As imitações da arte primitiva são exactamente como as
das crianças. A arte de ver a natureza, observou John
Constable, na sua maneira pungente de dizer as coisas é
adquirida como a arte de ler a escrita hieroglífica dos
egípcios.
O processo da arte torna-se, um triunfo sobre os
preconceitos da tradição. E o alvo do pintor tinha de ser a
volta à verdade não adulterada da óptica natural.
O panorama da ilusão é o poder da expectativa, mais do
que o poder do conhecimento conceitual, que molda o que
vemos, na vida não menos que na arte.
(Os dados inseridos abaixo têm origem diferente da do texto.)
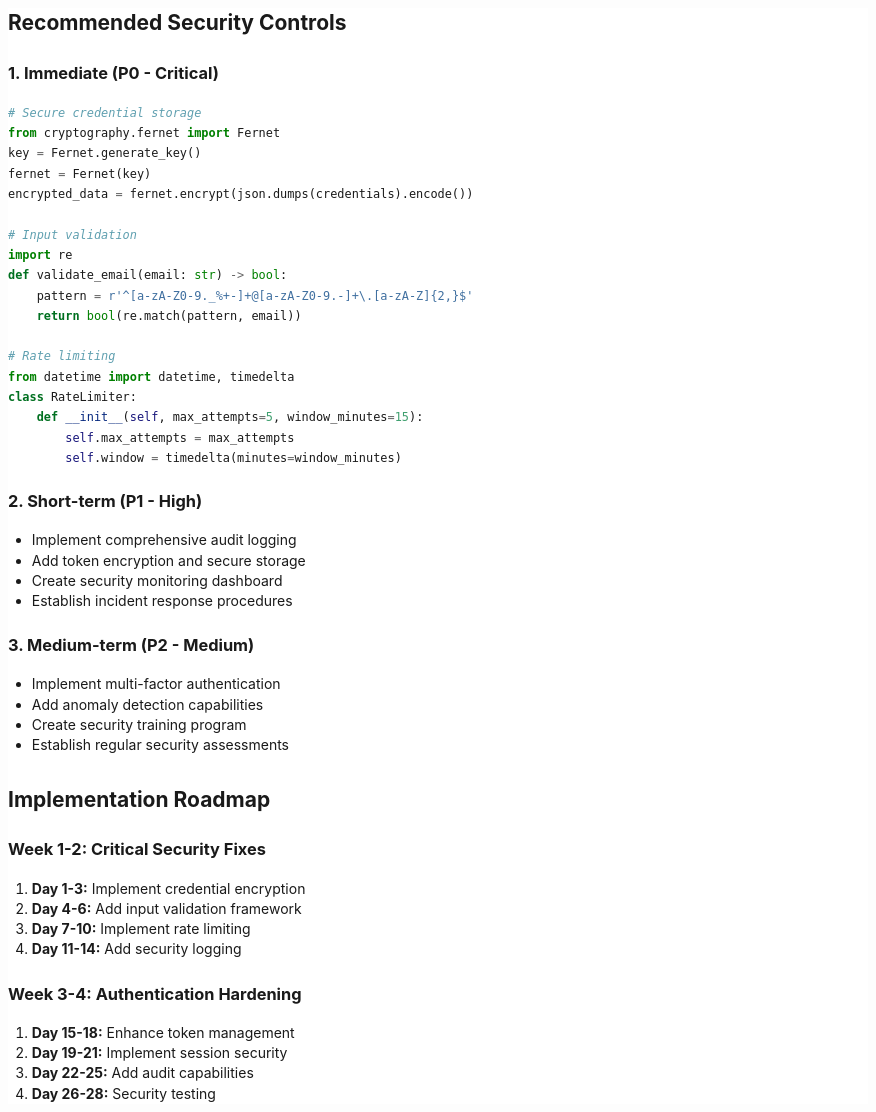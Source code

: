 ## Recommended Security Controls

### 1. Immediate (P0 - Critical)
```python
# Secure credential storage
from cryptography.fernet import Fernet
key = Fernet.generate_key()
fernet = Fernet(key)
encrypted_data = fernet.encrypt(json.dumps(credentials).encode())

# Input validation
import re
def validate_email(email: str) -> bool:
    pattern = r'^[a-zA-Z0-9._%+-]+@[a-zA-Z0-9.-]+\.[a-zA-Z]{2,}$'
    return bool(re.match(pattern, email))

# Rate limiting
from datetime import datetime, timedelta
class RateLimiter:
    def __init__(self, max_attempts=5, window_minutes=15):
        self.max_attempts = max_attempts
        self.window = timedelta(minutes=window_minutes)
```

### 2. Short-term (P1 - High)
- Implement comprehensive audit logging
- Add token encryption and secure storage
- Create security monitoring dashboard
- Establish incident response procedures

### 3. Medium-term (P2 - Medium)
- Implement multi-factor authentication
- Add anomaly detection capabilities
- Create security training program
- Establish regular security assessments

## Implementation Roadmap

### Week 1-2: Critical Security Fixes
1. **Day 1-3:** Implement credential encryption
2. **Day 4-6:** Add input validation framework
3. **Day 7-10:** Implement rate limiting
4. **Day 11-14:** Add security logging

### Week 3-4: Authentication Hardening
1. **Day 15-18:** Enhance token management
2. **Day 19-21:** Implement session security
3. **Day 22-25:** Add audit capabilities
4. **Day 26-28:** Security testing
Três gerações depois,
aproximadamente, Jan van Eyck foi ainda mais longe na
expectativa.
As raízes teóricas do ilusionismo pictórico podem ser
encontradas entre os paladinos renascentistas da
perspectiva. Foi Alberti quem primeiro sugeriu a ideia de
considerar uma pintura como uma janela através da qual
contemplamos o mundo visível. E foi Leonardo da Vinci que deu
substância a essa ideia, sugerindo que “perspectiva nada mais é
do que ver um lugar através de uma vidraça transparente, na superfície da qual
os objectos que estão do outro lado devem ser desenhados”.